Success Criteria -the Missing Link in the Learning Partnership?
- On 05-06-2012
Most of the teachers I work with, in schools all over Australia, have for some time included Learning Goals or Learning Intentions in their planning and use these with their students. Some teachers use WALT (What Are we Learning Today?) or simply begin with the phrase ‘Today I am learning to…’ In some learning spaces, the Learning Goal has a designated space on a whiteboard or noticeboard so that the students can refer to it as they work. If the learning community is further along on their journey, the teacher will make more explicit use of it – asking students to share how they’re going, having students set their own learning goals with support from the teacher and peers and making time for students to purposefully compare their learning against their learning goal and consider ‘where to next?’
What fewer learning communities are doing is breaking down the Learning Goal into chunks of skill and understanding, so that the students can step through the process in a much more explicit way. Success Criteria can provide highly effective ‘road maps’ for student learning as they unpack the Learning Goal in such a way that each skill or piece of knowledge required to fulfil it, is made clear to the student. Success Criteria are a series of ‘I can’ or ‘I am able to’ statements that allow the learner and the teacher to see how the learning of a new skill or concept breaks down from beginning to completion.
Success Criteria should form the backbone of our assessment because they allow the student to demonstrate their understanding according to very clear and specific indicators. This means a more efficient pathway from between learning and assessment for the teacher – the student is assessed against the Success Criteria that is appropriate for their point of need – and a clearer, shared understanding of what is required for success.
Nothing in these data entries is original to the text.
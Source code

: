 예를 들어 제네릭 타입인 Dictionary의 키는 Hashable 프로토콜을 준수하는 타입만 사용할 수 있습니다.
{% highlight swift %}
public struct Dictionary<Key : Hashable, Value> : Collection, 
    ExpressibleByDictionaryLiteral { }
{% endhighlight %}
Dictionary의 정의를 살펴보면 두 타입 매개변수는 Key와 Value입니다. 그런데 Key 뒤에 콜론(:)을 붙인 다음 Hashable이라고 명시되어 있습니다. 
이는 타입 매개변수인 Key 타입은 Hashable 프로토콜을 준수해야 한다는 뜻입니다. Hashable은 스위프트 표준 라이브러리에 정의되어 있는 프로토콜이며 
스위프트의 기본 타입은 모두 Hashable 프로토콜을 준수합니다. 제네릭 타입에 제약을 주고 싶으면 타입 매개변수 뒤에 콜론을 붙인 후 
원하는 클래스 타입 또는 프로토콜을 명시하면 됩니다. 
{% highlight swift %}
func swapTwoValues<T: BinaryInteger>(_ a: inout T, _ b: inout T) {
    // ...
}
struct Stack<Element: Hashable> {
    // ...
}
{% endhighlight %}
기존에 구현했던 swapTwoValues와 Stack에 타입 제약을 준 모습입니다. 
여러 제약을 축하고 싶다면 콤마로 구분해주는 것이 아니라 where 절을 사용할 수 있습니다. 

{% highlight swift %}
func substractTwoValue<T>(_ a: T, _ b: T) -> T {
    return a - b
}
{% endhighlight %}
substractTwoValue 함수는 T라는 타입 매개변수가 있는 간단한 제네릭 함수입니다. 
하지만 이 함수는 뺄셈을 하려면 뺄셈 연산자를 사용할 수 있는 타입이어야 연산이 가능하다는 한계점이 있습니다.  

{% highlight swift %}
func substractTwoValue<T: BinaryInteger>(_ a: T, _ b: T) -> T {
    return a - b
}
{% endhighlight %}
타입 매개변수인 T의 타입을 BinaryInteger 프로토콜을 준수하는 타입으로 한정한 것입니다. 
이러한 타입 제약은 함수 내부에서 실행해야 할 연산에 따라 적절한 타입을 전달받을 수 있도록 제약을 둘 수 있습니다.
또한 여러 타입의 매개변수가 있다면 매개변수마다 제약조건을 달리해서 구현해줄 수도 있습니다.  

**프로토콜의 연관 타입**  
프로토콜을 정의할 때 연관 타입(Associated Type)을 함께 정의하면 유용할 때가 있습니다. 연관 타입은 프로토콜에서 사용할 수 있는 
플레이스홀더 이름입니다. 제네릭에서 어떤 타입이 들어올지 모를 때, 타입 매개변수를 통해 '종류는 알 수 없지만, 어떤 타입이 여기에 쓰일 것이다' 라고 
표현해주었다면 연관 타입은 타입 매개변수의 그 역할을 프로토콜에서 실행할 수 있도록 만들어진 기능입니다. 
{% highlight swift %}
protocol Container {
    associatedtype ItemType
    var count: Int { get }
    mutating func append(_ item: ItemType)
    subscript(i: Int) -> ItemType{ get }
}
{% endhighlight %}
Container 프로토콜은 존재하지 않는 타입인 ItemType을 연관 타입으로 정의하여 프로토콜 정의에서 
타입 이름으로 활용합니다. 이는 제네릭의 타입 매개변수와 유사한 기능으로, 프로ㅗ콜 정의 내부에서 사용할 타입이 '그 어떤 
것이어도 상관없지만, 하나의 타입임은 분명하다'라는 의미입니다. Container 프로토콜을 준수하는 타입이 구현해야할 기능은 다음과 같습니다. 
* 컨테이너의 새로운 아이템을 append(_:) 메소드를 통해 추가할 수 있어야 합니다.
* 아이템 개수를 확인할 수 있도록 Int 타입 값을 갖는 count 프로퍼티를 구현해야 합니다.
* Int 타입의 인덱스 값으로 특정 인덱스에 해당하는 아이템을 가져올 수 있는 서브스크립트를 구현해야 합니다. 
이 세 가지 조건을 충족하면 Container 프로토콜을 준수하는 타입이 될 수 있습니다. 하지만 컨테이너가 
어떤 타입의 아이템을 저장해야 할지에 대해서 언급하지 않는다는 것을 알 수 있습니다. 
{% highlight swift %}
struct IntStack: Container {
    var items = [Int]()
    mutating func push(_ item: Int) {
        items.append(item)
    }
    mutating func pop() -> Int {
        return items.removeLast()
Some examples (at middle primary and middle secondary level):
Learning Goal: ‘To Understand how trees breathe’
Success Criteria:
• I can describe how trees breathe
• I can show how trees breathe in a drawing or diagram
• I can share one interesting fact about how trees breathe
Learning Goal: ‘To compare democracy to dictatorship using a suitable graphic organiser.’
Success Criteria:
• The graphic organiser I have chosen fits my purpose
• I am able to explain democracy and dictatorship clearly
• I have generated at least five points of comparison’
• I have supported my comparison with a combination of reliable print and e-texts
Note how the Success Criteria is written in student-friendly language, which reflects the process of co-construction of the Criteria by the student and the teacher. Developing and using Success Criteria in this way also empowers the student and they work using indicators that make sense to them, towards a Learning Goal that they have genuinely processed at a meta-cognitive level. In every school I have worked in, teachers and students who have embedded Learning goals AND Success Criteria into their routine experience higher engagement, a strong sense of empowerment and have helped create the opportunity for each student to experience success, through using a learning roadmap that is appropriate to them.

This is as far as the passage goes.